The problem we're facing is that class loaders have become a very successful way to extend applications, something they were never designed for. In OSGi, we started with an extension model that makes the coupling between the modules very explicit: services. The class loading architecture was designed to support these services. The OSGi service model allows modules (bundles) to be very self contained and, ideally, only to export packages that are used to define the service.

So the big problem the OSGi faces is how to handle legacy code that heavily depends on class loaders for what OSGi does with services.

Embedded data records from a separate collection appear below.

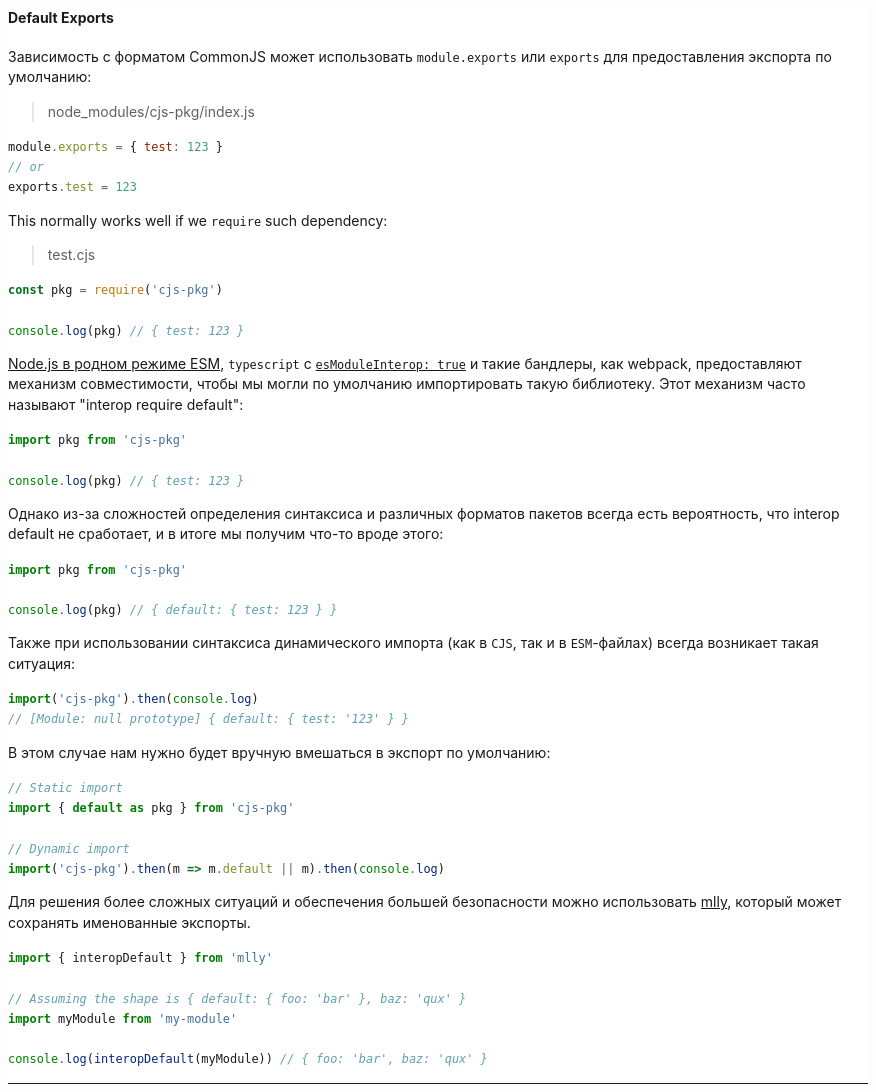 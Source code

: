 #### Default Exports

Зависимость с форматом CommonJS может использовать `module.exports` или `exports` для предоставления экспорта по умолчанию:

>node_modules/cjs-pkg/index.js
```js
module.exports = { test: 123 }
// or
exports.test = 123
```

This normally works well if we `require` such dependency:

>test.cjs
```js
const pkg = require('cjs-pkg')

console.log(pkg) // { test: 123 }
```

[Node.js в родном режиме ESM](https://nodejs.org/api/esm.html#interoperability-with-commonjs), `typescript` с [`esModuleInterop: true`](https://www.typescriptlang.org/tsconfig#esModuleInterop) и такие бандлеры, как webpack, предоставляют механизм совместимости, чтобы мы могли по умолчанию импортировать такую библиотеку. Этот механизм часто называют "interop require default":
```js
import pkg from 'cjs-pkg'

console.log(pkg) // { test: 123 }
```

Однако из-за сложностей определения синтаксиса и различных форматов пакетов всегда есть вероятность, что interop default не сработает, и в итоге мы получим что-то вроде этого:
```js
import pkg from 'cjs-pkg'

console.log(pkg) // { default: { test: 123 } }
```

Также при использовании синтаксиса динамического импорта (как в `CJS`, так и в `ESM`-файлах) всегда возникает такая ситуация:
```js
import('cjs-pkg').then(console.log) 
// [Module: null prototype] { default: { test: '123' } }
```

В этом случае нам нужно будет вручную вмешаться в экспорт по умолчанию:
```js
// Static import
import { default as pkg } from 'cjs-pkg'

// Dynamic import
import('cjs-pkg').then(m => m.default || m).then(console.log)
```

Для решения более сложных ситуаций и обеспечения большей безопасности можно использовать [mlly](https://github.com/unjs/mlly), который может сохранять именованные экспорты.
```js
import { interopDefault } from 'mlly'

// Assuming the shape is { default: { foo: 'bar' }, baz: 'qux' }
import myModule from 'my-module'

console.log(interopDefault(myModule)) // { foo: 'bar', baz: 'qux' }
```

--- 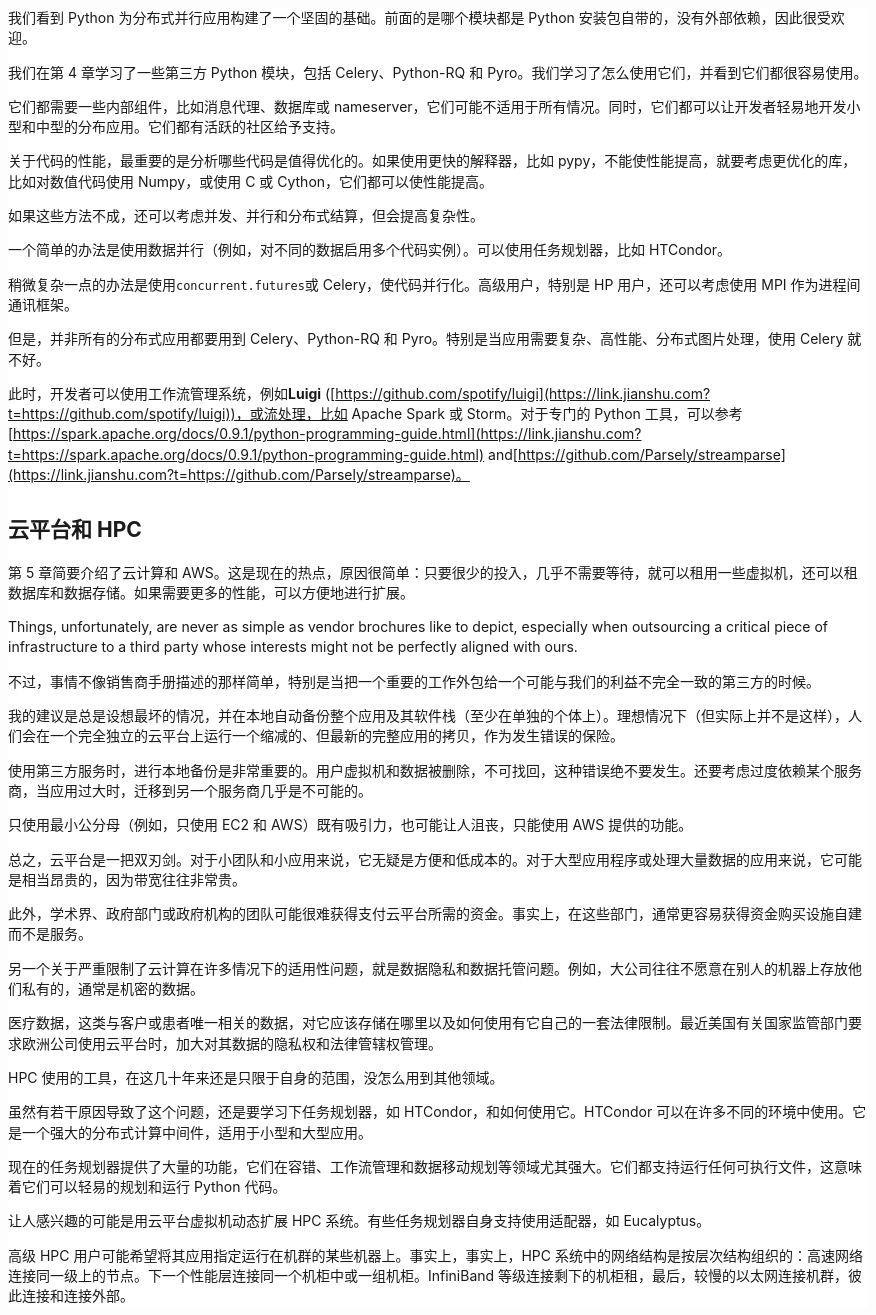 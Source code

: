 我们看到 Python 为分布式并行应用构建了一个坚固的基础。前面的是哪个模块都是 Python 安装包自带的，没有外部依赖，因此很受欢迎。

我们在第 4 章学习了一些第三方 Python 模块，包括 Celery、Python-RQ 和 Pyro。我们学习了怎么使用它们，并看到它们都很容易使用。

它们都需要一些内部组件，比如消息代理、数据库或 nameserver，它们可能不适用于所有情况。同时，它们都可以让开发者轻易地开发小型和中型的分布应用。它们都有活跃的社区给予支持。

关于代码的性能，最重要的是分析哪些代码是值得优化的。如果使用更快的解释器，比如 pypy，不能使性能提高，就要考虑更优化的库，比如对数值代码使用 Numpy，或使用 C 或 Cython，它们都可以使性能提高。

如果这些方法不成，还可以考虑并发、并行和分布式结算，但会提高复杂性。

一个简单的办法是使用数据并行（例如，对不同的数据启用多个代码实例）。可以使用任务规划器，比如 HTCondor。

稍微复杂一点的办法是使用`concurrent.futures`或 Celery，使代码并行化。高级用户，特别是 HP 用户，还可以考虑使用 MPI 作为进程间通讯框架。

但是，并非所有的分布式应用都要用到 Celery、Python-RQ 和 Pyro。特别是当应用需要复杂、高性能、分布式图片处理，使用 Celery 就不好。

此时，开发者可以使用工作流管理系统，例如**Luigi** ([https://github.com/spotify/luigi](https://link.jianshu.com?t=https://github.com/spotify/luigi))，或流处理，比如 Apache Spark 或 Storm。对于专门的 Python 工具，可以参考[https://spark.apache.org/docs/0.9.1/python-programming-guide.html](https://link.jianshu.com?t=https://spark.apache.org/docs/0.9.1/python-programming-guide.html) and[https://github.com/Parsely/streamparse](https://link.jianshu.com?t=https://github.com/Parsely/streamparse)。

## 云平台和 HPC

第 5 章简要介绍了云计算和 AWS。这是现在的热点，原因很简单：只要很少的投入，几乎不需要等待，就可以租用一些虚拟机，还可以租数据库和数据存储。如果需要更多的性能，可以方便地进行扩展。

Things, unfortunately, are never as simple as vendor brochures like to depict, especially when outsourcing a critical piece of infrastructure to a third party whose interests might not be perfectly aligned with ours.

[](https://link.jianshu.com?t=http://fanyi.baidu.com/translate?aldtype=16047&query=Large+teams+have+the+resources+to+set+up+development+and+test+clusters%2C+and+they+almost+always+have+dedicated+software+quality+teams+stress+testing+our+code.&keyfrom=baidu&smartresult=dict&lang=auto2zh###)

不过，事情不像销售商手册描述的那样简单，特别是当把一个重要的工作外包给一个可能与我们的利益不完全一致的第三方的时候。

我的建议是总是设想最坏的情况，并在本地自动备份整个应用及其软件栈（至少在单独的个体上）。理想情况下（但实际上并不是这样），人们会在一个完全独立的云平台上运行一个缩减的、但最新的完整应用的拷贝，作为发生错误的保险。

使用第三方服务时，进行本地备份是非常重要的。用户虚拟机和数据被删除，不可找回，这种错误绝不要发生。还要考虑过度依赖某个服务商，当应用过大时，迁移到另一个服务商几乎是不可能的。

只使用最小公分母（例如，只使用 EC2 和 AWS）既有吸引力，也可能让人沮丧，只能使用 AWS 提供的功能。

总之，云平台是一把双刃剑。对于小团队和小应用来说，它无疑是方便和低成本的。对于大型应用程序或处理大量数据的应用来说，它可能是相当昂贵的，因为带宽往往非常贵。

此外，学术界、政府部门或政府机构的团队可能很难获得支付云平台所需的资金。事实上，在这些部门，通常更容易获得资金购买设施自建而不是服务。

另一个关于严重限制了云计算在许多情况下的适用性问题，就是数据隐私和数据托管问题。例如，大公司往往不愿意在别人的机器上存放他们私有的，通常是机密的数据。

医疗数据，这类与客户或患者唯一相关的数据，对它应该存储在哪里以及如何使用有它自己的一套法律限制。最近美国有关国家监管部门要求欧洲公司使用云平台时，加大对其数据的隐私权和法律管辖权管理。

HPC 使用的工具，在这几十年来还是只限于自身的范围，没怎么用到其他领域。

虽然有若干原因导致了这个问题，还是要学习下任务规划器，如 HTCondor，和如何使用它。HTCondor 可以在许多不同的环境中使用。它是一个强大的分布式计算中间件，适用于小型和大型应用。

现在的任务规划器提供了大量的功能，它们在容错、工作流管理和数据移动规划等领域尤其强大。它们都支持运行任何可执行文件，这意味着它们可以轻易的规划和运行 Python 代码。

让人感兴趣的可能是用云平台虚拟机动态扩展 HPC 系统。有些任务规划器自身支持使用适配器，如 Eucalyptus。

高级 HPC 用户可能希望将其应用指定运行在机群的某些机器上。事实上，事实上，HPC 系统中的网络结构是按层次结构组织的：高速网络连接同一级上的节点。下一个性能层连接同一个机柜中或一组机柜。InfiniBand 等级连接剩下的机柜租，最后，较慢的以太网连接机群，彼此连接和连接外部。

I spent considerable time thinking about this. Together with others, we created an RFP investigating all problems we could lay our hands on. My personal conclusion is that an application that requires a global unrestricted view of the class path cannot be modular. Yes, there are hacks that allow you to find the class your class loader need, but these hacks revert to class searching which implies that valuable properties like version constraints and class space constraints are no longer taken into account. My fear is that providing easy "solutions" to these practices will destroy the modular value that OSGi provides. I have found that these visibility problems are very fundamental. Time will tell if Sun is able to solve this problem with their "... much improved replacement."

Peter Kriens

10 comments:

  1. This particular attitude that only new things are cool and that all old things need to be replaced by new improved cool things is childish behavior manifested in adults. Most organizations investing in software are looking for lasting value, not for an endless stream or dubious change simply for the sake of change, which in the end becomes more like fashion than technology, i.e., a cyclic process designed to extract money from the gullible.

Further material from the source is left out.